The WIM seemed a small part of an adventure that is primarily about other things: The students taking the course are primarily on a journey to become Hum Bio majors. In a sense it was cool that the WIM was part of that adventure: it suggested a kind of priority. But in the whole scope of the Core journey, the WIM could easily be experienced as a bit of a day-trip. In some ways, this is no different from the problem faced by any WIM course (and to some extent our own theme-based writing courses): the concrete allure of “subject matter” always threatens to obscure the more meta, processual learning involved in developing writing and other capacities.

However, Hum Bio was intent on strengthening the WIM aspect of the Core, part of a broader impetus from an initiative undertaken by Paul Fisher, Hum Bio’s faculty director, and Katherine Preston, Hum Bio’s associate director, to place the development of “capacities”—Communication, Data Analysis, and Scientific Literacy—front and center in Hum Bio’s learning goals for its majors. That beginning of the effort (which you can see reflected in Hum Bio’s ExploreDegrees description), happily coincided with the start of the Writing Specialist initiative.

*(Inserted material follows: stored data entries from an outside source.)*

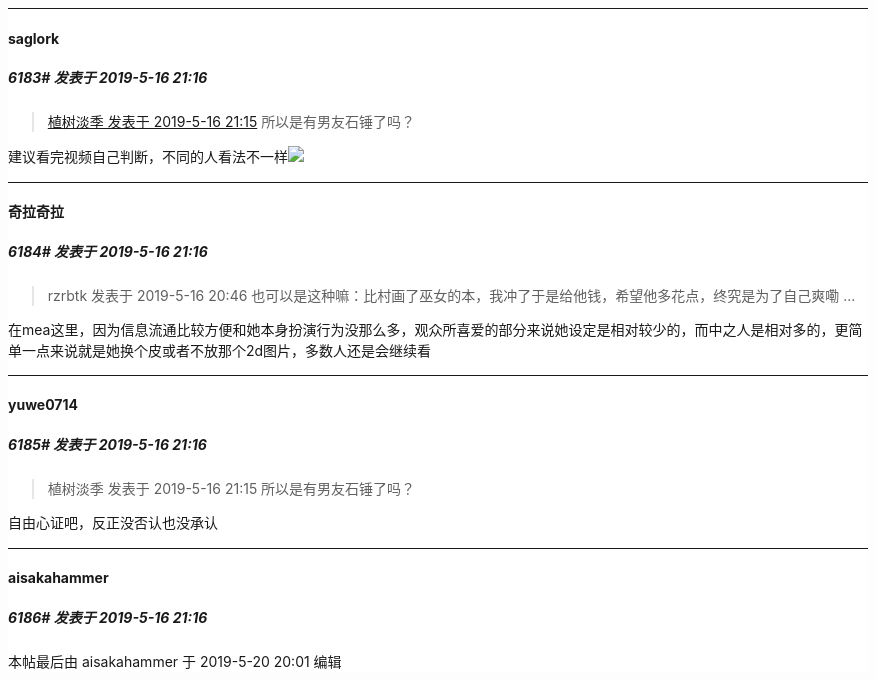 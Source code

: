 





-----

####  saglork  
##### 6183#       发表于 2019-5-16 21:16



<blockquote><a href="httphttps://bbs.saraba1st.com/2b/forum.php?mod=redirect&amp;goto=findpost&amp;pid=43724162&amp;ptid=1829754" target="_blank">植树淡季 发表于 2019-5-16 21:15</a>
所以是有男友石锤了吗？</blockquote>
建议看完视频自己判断，不同的人看法不一样<img src="https://static.saraba1st.com/image/smiley/face2017/067.png" referrerpolicy="no-referrer">







-----

####  奇拉奇拉  
##### 6184#       发表于 2019-5-16 21:16



<blockquote>rzrbtk 发表于 2019-5-16 20:46
也可以是这种嘛：比村画了巫女的本，我冲了于是给他钱，希望他多花点，终究是为了自己爽嘞 ...</blockquote>
在mea这里，因为信息流通比较方便和她本身扮演行为没那么多，观众所喜爱的部分来说她设定是相对较少的，而中之人是相对多的，更简单一点来说就是她换个皮或者不放那个2d图片，多数人还是会继续看







-----

####  yuwe0714  
##### 6185#       发表于 2019-5-16 21:16



<blockquote>植树淡季 发表于 2019-5-16 21:15
所以是有男友石锤了吗？</blockquote>
自由心证吧，反正没否认也没承认







-----

####  aisakahammer  
##### 6186#       发表于 2019-5-16 21:16



 本帖最后由 aisakahammer 于 2019-5-20 20:01 编辑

The process of making change has been deeply collaborative, and it has been incremental and evolving: it started with creating new writing assignments for the first quarter of the Core on both the A and B sides and supporting the development of the CAs with training in assignment design, feedback, and assessment. Even if the WIM was officially only in the third quarter, students would be developing as writers, and CAs as writing instructors, for the entire sequence. In the summer of 2015, after some of our initial changes had been in effect for a year, Annette, Katherine (who both teaches in the Core and is a member of the Writing Governance Board), and I, with the support of VPUE, undertook a detailed analysis of how writing instruction was happening throughout the Core in order to strengthen extend those efforts. Together we mapped the learning goals of every assignment and every element of instruction that supported those learning goals, a process that impacted assignment design, section plans, CA training, and assessment. The following summer, we followed up with an assessment of what we had done and instituted further changes. The result was writing curriculum that spanned the entire three-quarter curriculum and crossed the A-side/B-side barrier.

I don’t think any of us could have anticipated in that first year the nature and scope of the evolution. That’s because the process of working together, of continually assessing and adjusting, changed how all of us look at the role writing did and could play in the education of these future Hum Bio majors, not only as an additional item in their skillsets but also as a mode of intellectual development. That understanding shapes everything from the specific learning goals articulated in every writing assignment to the criteria by which those assignments are assessed: leaning how to communicate as a Hum Bio is part of learning how to think like a Hum Bio major.

The Core, already the flagship for the Hum Bio enterprise, to my mind has become the flagship for WIM, not because it is a model for what every WIM could or should look like, but because it reflects what it is possible when a program or department really embraces the possibilities of what a WIM can be.